Do not withdraw from PPF to invest in equity — this is one of the most common financial planning mistakes. The reasoning: PPF's 8.2% tax-free return effectively equals 11.71% pre-tax at 30% slab (8.2 ÷ 0.7). Equity mutual funds average 12% CAGR pre-LTCG over long periods, but post-LTCG at 12.5% on gains above Rs 1.25L annual exemption, the effective post-tax return is approximately 10.5-11% for high-income investors. PPF's guaranteed 11.71% pre-tax equivalent beats equity's expected post-tax return for your income level. Withdrawing Rs 9L from PPF (50% of the year 4 balance — approximately Rs 7.2L, so withdrawal limit around Rs 3.6L maximum in one year) to invest in equity: you are exchanging a guaranteed 11.71% effective instrument for an expected 10.5% instrument with significant volatility risk. The better strategy: continue maximising PPF at Rs 1.5L/year. Invest additional surplus beyond PPF into equity SIP WITHOUT touching PPF. Your Rs 18L PPF at 8.2% for 5 more years (to 15-year maturity) = approximately Rs 26.5L at maturity.
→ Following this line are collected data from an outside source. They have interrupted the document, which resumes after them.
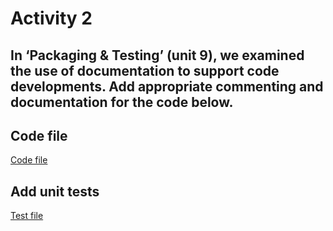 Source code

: # Activity 2
## In ‘Packaging & Testing’ (unit 9), we examined the use of documentation to support code developments. Add appropriate commenting and documentation for the code below.

## Code file
[Code file](code.py)

## Add unit tests
[Test file](test_code.py)

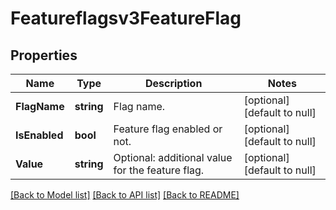 # Featureflagsv3FeatureFlag

## Properties
Name | Type | Description | Notes
------------ | ------------- | ------------- | -------------
**FlagName** | **string** | Flag name. | [optional] [default to null]
**IsEnabled** | **bool** | Feature flag enabled or not. | [optional] [default to null]
**Value** | **string** | Optional: additional value for the feature flag. | [optional] [default to null]

[[Back to Model list]](../README.md#documentation-for-models) [[Back to API list]](../README.md#documentation-for-api-endpoints) [[Back to README]](../README.md)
Extend for 5 more years (year 16-20) = Rs 40L. Extending again (year 21-25) = Rs 59L. All tax-free and guaranteed. Equity SIP in parallel from take-home surplus: Rs 15,000/month × 25 years at 12% CAGR = Rs 2.83 crore. The PPF plus equity combination produces a far superior outcome than liquidating PPF for equity. The one exception: if you need liquidity urgently and PPF partial withdrawal is the cheapest available source — use it, repay nothing (PPF withdrawals are permanent).